私が彼女の正体を知らなかったのは、誰もが、私のことだから彼女のことくらい分かっている、と、そう決めつけていたからだ。
彼女の本当の強さを知る今となっては、侍女長などあり得ないと分かるが、私も、当時は、まだまだ子どもだったということなのだろう。
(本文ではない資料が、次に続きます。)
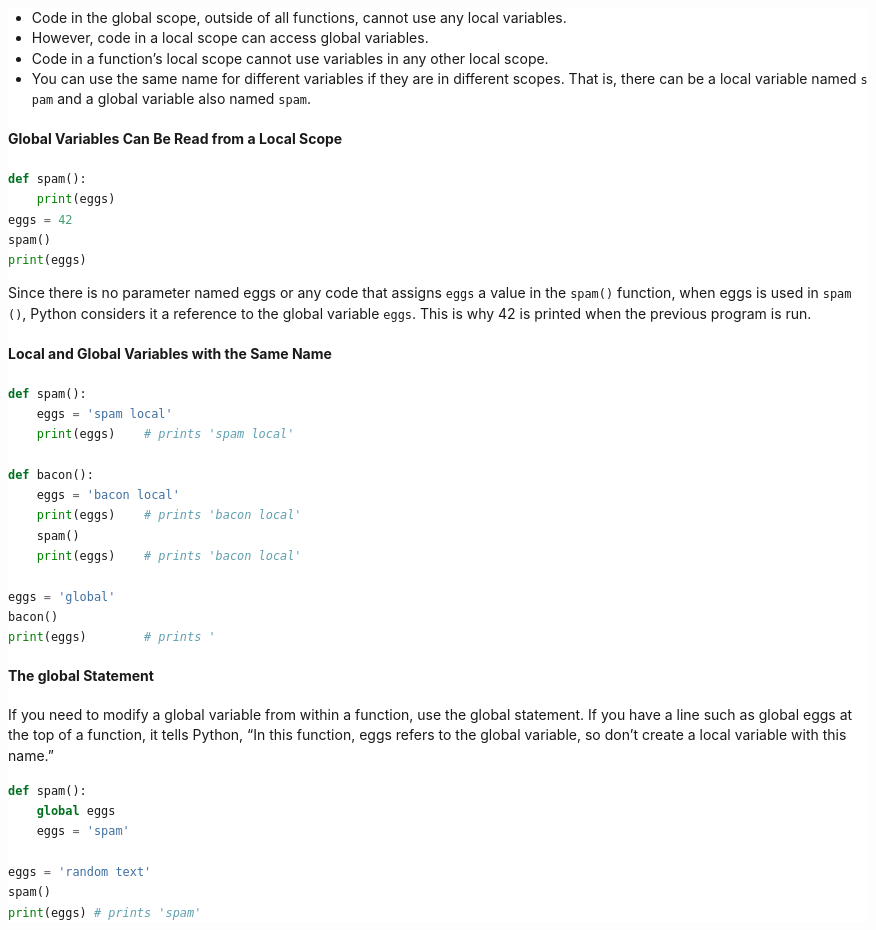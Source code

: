 - Code  in  the  global  scope,  outside  of  all  functions,  cannot  use  any  local variables.
- However, code in a local scope can access global variables.
- Code  in  a  function’s  local  scope  cannot  use  variables  in  any  other  local scope.
- You  can  use  the  same  name  for  different  variables  if  they  are  in  different scopes.  That  is,  there  can  be  a local  variable  named  `spam`  and  a  global variable also named `spam`.

#### Global Variables Can Be Read from a Local Scope

```python
def spam(): 
    print(eggs) 
eggs = 42 
spam() 
print(eggs)
```

Since there is no parameter named eggs or any code that assigns `eggs` a value in the `spam()` function, when eggs is used in `spam()`, Python considers it a reference to the global variable `eggs`. This is why 42 is printed when the previous program is run.

#### Local and Global Variables with the Same Name

```python
def spam(): 
    eggs = 'spam local' 
    print(eggs)    # prints 'spam local' 
 
def bacon():
	eggs = 'bacon local' 
    print(eggs)    # prints 'bacon local' 
    spam() 
    print(eggs)    # prints 'bacon local' 
 
eggs = 'global' 
bacon() 
print(eggs)        # prints '
```

#### The global Statement

If you need to modify a global variable from within a function, use the global statement. If you have a line such as global eggs at the top of a function, it tells Python,  “In  this  function,  eggs  refers  to  the  global  variable,  so  don’t  create  a local variable with this name.”

```python
def spam(): 
	global eggs 
    eggs = 'spam' 
 
eggs = 'random text' 
spam() 
print(eggs) # prints 'spam'
```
そんな彼女を私用で呼び出すなど、申し訳ないどころの騒ぎではない。
「お、アイネちゃん、目がくりくりしてるねえ。知らない人に会って驚いたのかな?」
「あー……」
ぽかんと口を開けて、アイネは放心していた。あかねが頬をとんとんと指の背で優しく叩くと、はっとしたように私の顔を見つめ、
「まー、あうあーうーああうううあうあー!」
「おお、めっちゃ喋ってる!」
何を言っているやらさっぱりだったが、ひとまず。
「そうですね」
と返事だけはしておいた。何を言っているか分かるのかと、あかりに問われたので、黙殺しておいた。
***
「それは、姫様に甘えているだけではありませんか?」
「私に?」
レイに相談すると、そう返答が返ってきた。話しつつも、アイネから目を離さないよう、見守っているのだが、体の発育は早いらしく、すでに、とてとてと、歩けるようになっていた。たまに転んだりもするが──、
「っとと、危ない危ない」
「あーう?」
考える側から、後ろに倒れそうになるアイネを、あかねがすかさずキャッチする。当の本人は何が起こったか分かっていない様子だ。
「姫様は魅力的ですから」
「アイネちゃんにすら、その魅力は適応されるってことかあ、なるほどねえ」
「では、一体、どうすればいいのでしょうか」
「簡単です。そこが嫌だと思わせれば、自然とお腹が空いて、離乳食も食べるようになるでしょう」
「何も食べなくなるのでは……」
「考えすぎです。お腹が空いて、我慢できる子どもなどいませんよ。それに、多少は諦めることも覚えさせなければなりませんからね」
レイが、悪い顔になっていた。
「でも、一体、どうすれば──」
「これを使います」
そうして、レイは小瓶に入った、透明な液体を出す。身振りで指示されて、小指の先につけて舐めると、
「苦っ!?」
反応の大きいあかねとそろって、私も顔をしかめる。
「これは、なかなかですね……」
「これを塗っておけば、母乳を嫌がるようになります」
「うわお、なかなかの荒療治だねえ……」
「さすがレイ、思いつきもしませんでした」
「いえいえ、エトス様のときにこうしていたのを思い出しただけです」
すると、あかねが噴き出す。
「ちょっ、急にカミングアウトしないでっ、あのエトスが、乳離れできなかったとか、面白すぎるんだけどっ……!」
あかねが肩を震わせて笑うと、ハイハイをするアイネが首を傾げ、にそにそと笑った。
「お兄様にもそんな時期があったんですね」
「あの方も、なかなか手のかかる幼少期を過ごされていました。一度こうだと思い込んだら最後、てこでも動かず……」
「あー、めっちゃ想像つく」
「昔から頑固だったんですね」
「モノカ様は、ニコニコしながら悪さばかり繰り返していましたね。注意されると余計にやりたくなってしまうようで。あの方は昔から、恐怖よりも好奇心が勝っているような感じでした」
「手を焼かされたんですね……」
「マナ様は天使のようでしたよ。知らない人が来てもニコニコとみんなに愛想を振りまいて。そのうち、連れ去られるんじゃないかと心配になりました」
「そんな赤ちゃん、この世にいるんだ……」
「まあ、今となっては、とんだお騒がせ娘ですが」
「うきゅっ……」
「と、トイスはどうでしたか?」
「トイス様は、あれでも癇癪持ちで、いつも不機嫌そうに怒っていましたね。まさにアイネ様のように、少し怒られると、お食事も全部ひっくり返しておられました」
「……わずかながら、覚えがあるような気がします」
トイスが一歳のとき、私は三歳だ。はっきりと覚えているわけではないが、うっすらそんな記憶がある。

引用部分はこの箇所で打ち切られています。